American Idol (Pop Idol in the United Kingdom) is a rhythm video game developed by Hothouse Creations and published by Codemasters for PlayStation 2, Microsoft Windows and Game Boy Advance. It is based on the reality talent show franchise Idol. The American version uses footage from the second season of the show, in which Ruben Studdard won the season. An Xbox version was planned and advertised in Germany and the UK in 2004 but cancelled.

==Reception==

Pop Idol received "generally unfavorable" reviews for its PC and PS2 versions, according to review aggregator Metacritic. The Game Boy Advance version did not receive enough reviews to reach a consensus.

X-Play gave the game's PS2 version a 1 out of 5, complaining about the gameplay consisting of pressing buttons in time to judge the character's singing and not on the player's actual singing.

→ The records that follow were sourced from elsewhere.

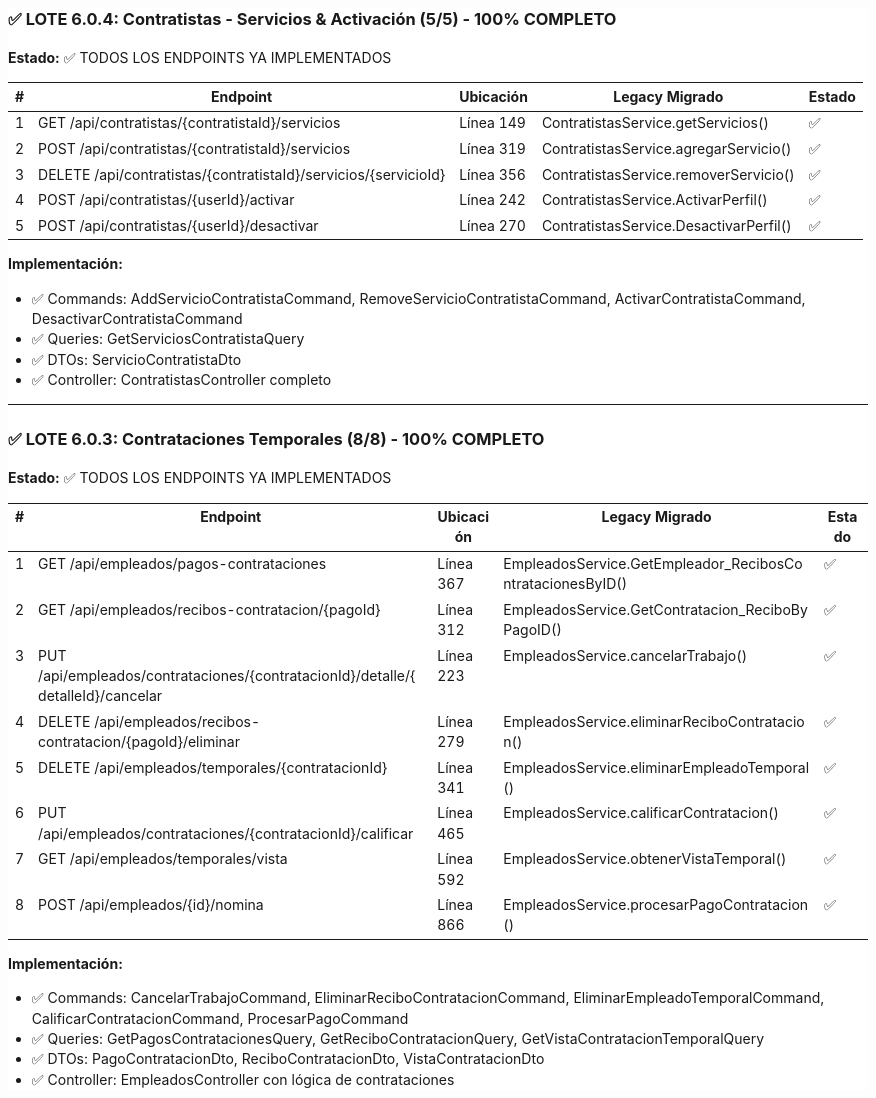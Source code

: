 ### ✅ LOTE 6.0.4: Contratistas - Servicios & Activación (5/5) - 100% COMPLETO

**Estado:** ✅ TODOS LOS ENDPOINTS YA IMPLEMENTADOS

| # | Endpoint | Ubicación | Legacy Migrado | Estado |
|---|----------|-----------|----------------|--------|
| 1 | GET /api/contratistas/{contratistaId}/servicios | Línea 149 | ContratistasService.getServicios() | ✅ |
| 2 | POST /api/contratistas/{contratistaId}/servicios | Línea 319 | ContratistasService.agregarServicio() | ✅ |
| 3 | DELETE /api/contratistas/{contratistaId}/servicios/{servicioId} | Línea 356 | ContratistasService.removerServicio() | ✅ |
| 4 | POST /api/contratistas/{userId}/activar | Línea 242 | ContratistasService.ActivarPerfil() | ✅ |
| 5 | POST /api/contratistas/{userId}/desactivar | Línea 270 | ContratistasService.DesactivarPerfil() | ✅ |

**Implementación:**

- ✅ Commands: AddServicioContratistaCommand, RemoveServicioContratistaCommand, ActivarContratistaCommand, DesactivarContratistaCommand
- ✅ Queries: GetServiciosContratistaQuery
- ✅ DTOs: ServicioContratistaDto
- ✅ Controller: ContratistasController completo

---

### ✅ LOTE 6.0.3: Contrataciones Temporales (8/8) - 100% COMPLETO

**Estado:** ✅ TODOS LOS ENDPOINTS YA IMPLEMENTADOS

| # | Endpoint | Ubicación | Legacy Migrado | Estado |
|---|----------|-----------|----------------|--------|
| 1 | GET /api/empleados/pagos-contrataciones | Línea 367 | EmpleadosService.GetEmpleador_RecibosContratacionesByID() | ✅ |
| 2 | GET /api/empleados/recibos-contratacion/{pagoId} | Línea 312 | EmpleadosService.GetContratacion_ReciboByPagoID() | ✅ |
| 3 | PUT /api/empleados/contrataciones/{contratacionId}/detalle/{detalleId}/cancelar | Línea 223 | EmpleadosService.cancelarTrabajo() | ✅ |
| 4 | DELETE /api/empleados/recibos-contratacion/{pagoId}/eliminar | Línea 279 | EmpleadosService.eliminarReciboContratacion() | ✅ |
| 5 | DELETE /api/empleados/temporales/{contratacionId} | Línea 341 | EmpleadosService.eliminarEmpleadoTemporal() | ✅ |
| 6 | PUT /api/empleados/contrataciones/{contratacionId}/calificar | Línea 465 | EmpleadosService.calificarContratacion() | ✅ |
| 7 | GET /api/empleados/temporales/vista | Línea 592 | EmpleadosService.obtenerVistaTemporal() | ✅ |
| 8 | POST /api/empleados/{id}/nomina | Línea 866 | EmpleadosService.procesarPagoContratacion() | ✅ |

**Implementación:**

- ✅ Commands: CancelarTrabajoCommand, EliminarReciboContratacionCommand, EliminarEmpleadoTemporalCommand, CalificarContratacionCommand, ProcesarPagoCommand
- ✅ Queries: GetPagosContratacionesQuery, GetReciboContratacionQuery, GetVistaContratacionTemporalQuery
- ✅ DTOs: PagoContratacionDto, ReciboContratacionDto, VistaContratacionDto
- ✅ Controller: EmpleadosController con lógica de contrataciones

IGNs Ed Lewis was similarly negative, criticizing the game for having "no singing ability required and only minimal rhythmic ability", the extremely simplistic button inputs, and the lack of any reward for completion of the game, ultimately giving the game 4/10 and stating anyone who bought it had been "duped".

Nintendo Powers reviewers gave the GBA version of the game an overall score of 3.2 out of 5.

Aggregate score
| Aggregator | Score |  |  |
| GBA | PC | PS2 |
| Metacritic | N/A | 39/100 | 41/100 |

Review scores
| Publication | Score |  |  |
| GBA | PC | PS2 |
| Electronic Gaming Monthly | N/A | N/A | 1.5/10 |
| Game Informer | N/A | N/A | 6.25/10 |
| GameSpot | N/A | 4.7/10 | 5.1/10 |
| IGN | N/A | 3.3/10 | 4/10 |
| Nintendo Power | 3.2/5 | N/A | N/A |
| Official U.S. PlayStation Magazine | N/A | N/A | 1/5 |
| PC Gamer (UK) | N/A | 30% | N/A |
| X-Play | N/A | N/A | 1/5 |

==Related games==
In addition to the release of Karaoke Revolution Presents: American Idol for the PlayStation 2 on January 2, 2007, a sequel Karaoke Revolution Presents: American Idol Encore was released during the 1st quarter of 2008 following its direct sequel Karaoke Revolution Presents: American Idol Encore 2 which was released on November 18, 2008.

An iPhone application entitled American Idol: The Game was released on the App Store. It was released by Electronic Arts on July 3, 2009. Omaha Sternberg of Macworld rated the game 4.5 out of 5 stars. The application has received mixed reviews from its users.